Advanced run options
Introduction
The basic tutorials showed you how to use looper run
with the defaults, and introduced a few of the arguments, like --dry-run
and --limit
.
The computing tutorial covered some arguments related to computing resources, like --package
and --compute
.
There are many other arguments to looper run
that can help you control how looper creates and submits jobs.
Let's introduce some of the more advanced capabilities of looper run
.
Learning objectives
- What are some of the more advanced options for
looper run
? - How do I submit a job for the entire project, instead of a separate job for each sample?
- How can I submit different pipelines for different samples?
- How can I adjust pipeline arguments on-the-fly?
- What if I want to submit multiple samples in a single job?
- Can I exclude certain samples from a run?
Grouping many jobs into one
By default, looper
will translate each row in your sample_table
into a single job.

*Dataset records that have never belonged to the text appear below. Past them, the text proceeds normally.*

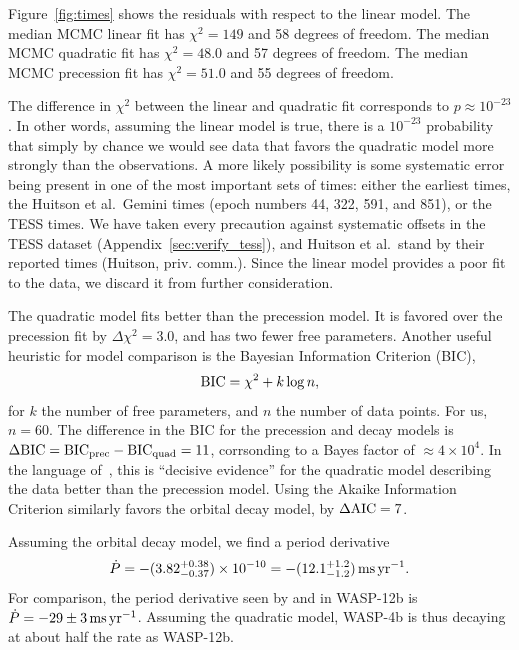 \documentclass[12pt,twocolumn,tighten]{aastex62}
\begin{document}
Figure~\ref{fig:times} shows the residuals with respect to the linear
model.  The median MCMC linear fit has $\chi^2 = 149$ and 58 degrees of
freedom.  The median MCMC quadratic fit has $\chi^2 = 48.0$ and 57
degrees of freedom.  The median MCMC precession fit has $\chi^2 = 51.0$
and 55 degrees of freedom.

The difference in $\chi^2$ between the linear and quadratic fit
corresponds to $p \approx 10^{-23}$. In other words, assuming the linear
model is true, there is a $10^{-23}$ probability that simply by chance
we would see data that favors the quadratic model more strongly than the
observations.  A more likely possibility is some systematic error being
present in one of the most important sets of times: either the earliest
times, the Huitson et al.\ Gemini times (epoch numbers 44, 322, 591, and
851), or the TESS times.  We have taken every precaution against
systematic offsets in the TESS dataset (Appendix~\ref{sec:verify_tess}),
and Huitson et al.\ stand by their reported times (Huitson, priv.
comm.).  Since the linear model provides a poor fit to the data, we
discard it from further consideration.

The quadratic model fits better than the precession model.  It is
favored over the precession fit by $\Delta \chi^2 = 3.0$, and has two
fewer free parameters.  Another useful heuristic for model comparison is
the Bayesian Information Criterion (BIC),
\begin{equation}
  {\rm BIC} = \chi^2 + k\log n,
\end{equation}
for $k$ the number of free parameters, and $n$ the number of data
points. For us, $n=60$.  The difference in the BIC for the precession
and decay models is $\Delta {\rm BIC} = {\rm BIC}_{\rm prec} - {\rm
BIC}_{\rm quad} = 11$, corrsonding to a Bayes factor of $\approx
4\times10^{4}$.  In the language of~\citet{kass_bayes_1995}, this is
``decisive evidence'' for the quadratic model describing the data better
than the precession model.  Using the Akaike Information Criterion
similarly favors the orbital decay model, by $\Delta {\rm AIC} = 7$.

Assuming the orbital decay model, we find a period derivative 
\begin{equation}
\dot{P}
    = - (3.82^{+0.38}_{-0.37})\times 10^{-10}
    = - (12.1^{+1.2}_{-1.2})\,{\rm ms}\,{\rm yr}^{-1}.
\end{equation}
For comparison, the period derivative seen by
\citet{maciejewski_departure_2016} and \citet{patra_2017} in WASP-12b is
$\dot{P} = -29 \pm 3\,{\rm ms}\,{\rm yr}^{-1}$.  Assuming the quadratic
model, WASP-4b is thus decaying at about half the rate as WASP-12b.
\end{document}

But perhaps you are running a project with tens of thousands of rows, and each job only takes mere minutes to run; in this case, you'd rather just submit a single job to process many samples. Looper
makes this easy with the --lump
and --lumpn
command line arguments.
Lumping jobs by job count: --lumpn
It's quite simple: if you want to run 100 samples in a single job submission script, just tell looper --lumpn 100
.
Lumping jobs by input file size: --lump
But what if your samples are quite different in terms of input file size? For example, your project may include many small samples, which you'd like to lump together with 10 jobs to 1, but you also have a few control samples that are very large and should have their own dedicated job. If you just use --lumpn
with 10 samples per job, you could end up lumping your control samples together, which would be terrible. To alleviate this problem, looper
provides the --lump
argument, which uses input file size to group samples together. By default, you specify an argument in number of gigabytes. Looper will go through your samples and accumulate them until the total input file size reaches your limit, at which point it finalizes and submits the job. This will keep larger files in independent runs and smaller files grouped together.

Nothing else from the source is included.